TASK TO CARRY OUT ▸ With all pictures omitted, return verbatim the lines from the beginning of the records below through the line containing "More generally, if".

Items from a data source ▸
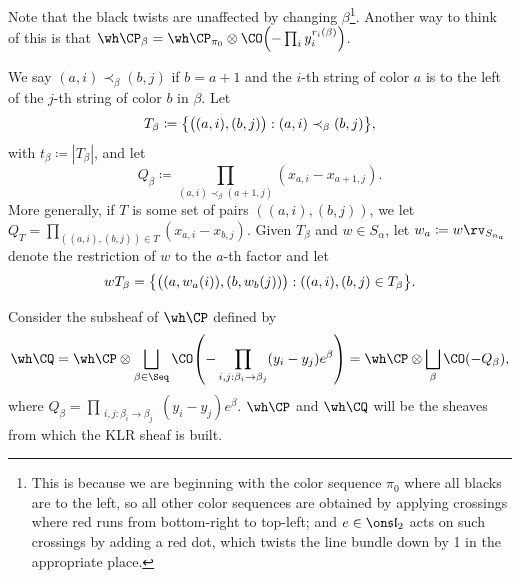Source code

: \documentclass[11pt,reqno]{amsart}
\begin{document}
Note that the black twists are unaffected by changing $\beta$\footnote{This is because we are beginning with the color sequence $\pi_0$ where all blacks are to the left, so all other color sequences are obtained by applying crossings where red runs from bottom-right to top-left; and $e\in\sl_2$ acts on such crossings by adding a red dot, which twists the line bundle down by 1 in the appropriate place.}. Another way to think of this is that $\wh\CP_\beta=\wh\CP_{\pi_0}\otimes \CO\pr*{-\prod_i y_i^{r_i(\beta)}}$.

We say $(a,i)\prec_\beta (b,j)$ if $b=a+1$ and the $i$-th string of color $a$ is to the left of the $j$-th string of color $b$ in $\beta$. Let
\[T_\beta\coloneqq \set*{\big( (a,i),(b,j)\big):(a,i)\prec_\beta (b,j)},\] 
with $t_\beta\coloneqq |T_\beta|$, and let
\[Q_\beta\coloneqq \prod_{(a,i)\prec_\beta (a+1,j) } (x_{a,i}-x_{a+1,j}).\] 
More generally, if $T$ is some set of pairs $((a,i),(b,j))$, we let $Q_T=\prod_{((a,i),(b,j))\in T}(x_{a,i}-x_{b,j})$. Given $T_\beta$ and $w\in S_\alpha$, let $w_a\coloneqq w\rv_{S_{n_a}}$ denote the restriction of $w$ to the $a$-th factor and let
\[wT_\beta=\set*{ \big((a,w_a(i)),(b,w_b(j))\big): ((a,i),(b,j)\in T_\beta  }.\]

Consider the subsheaf of $\wh\CP$ defined by 
\[\wh\CQ=\wh\CP\otimes \bigsqcup_{\beta\in\Seq}\CO\pr*{-\prod_{\substack{ i,j:\beta_i\to \beta_j}}(y_i-y_j)e^\beta}=\wh\CP\otimes\bigsqcup_\beta \CO(-Q_\beta ),\] 
where $Q_\beta =\prod_{\substack{ i,j:\beta_i\to \beta_j}}(y_i-y_j)e^\beta$. $\wh\CP$ and $\wh\CQ$ will be the sheaves from which the KLR sheaf is built.
\end{document}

SOLUTION TO THE EXERCISE ▸
Source code

: \documentclass[11pt,reqno]{amsart}
\begin{document}
Note that the black twists are unaffected by changing $\beta$\footnote{This is because we are beginning with the color sequence $\pi_0$ where all blacks are to the left, so all other color sequences are obtained by applying crossings where red runs from bottom-right to top-left; and $e\in\sl_2$ acts on such crossings by adding a red dot, which twists the line bundle down by 1 in the appropriate place.}. Another way to think of this is that $\wh\CP_\beta=\wh\CP_{\pi_0}\otimes \CO\pr*{-\prod_i y_i^{r_i(\beta)}}$.

We say $(a,i)\prec_\beta (b,j)$ if $b=a+1$ and the $i$-th string of color $a$ is to the left of the $j$-th string of color $b$ in $\beta$. Let
\[T_\beta\coloneqq \set*{\big( (a,i),(b,j)\big):(a,i)\prec_\beta (b,j)},\] 
with $t_\beta\coloneqq |T_\beta|$, and let
\[Q_\beta\coloneqq \prod_{(a,i)\prec_\beta (a+1,j) } (x_{a,i}-x_{a+1,j}).\] 
More generally, if $T$ is some set of pairs $((a,i),(b,j))$, we let $Q_T=\prod_{((a,i),(b,j))\in T}(x_{a,i}-x_{b,j})$. Given $T_\beta$ and $w\in S_\alpha$, let $w_a\coloneqq w\rv_{S_{n_a}}$ denote the restriction of $w$ to the $a$-th factor and let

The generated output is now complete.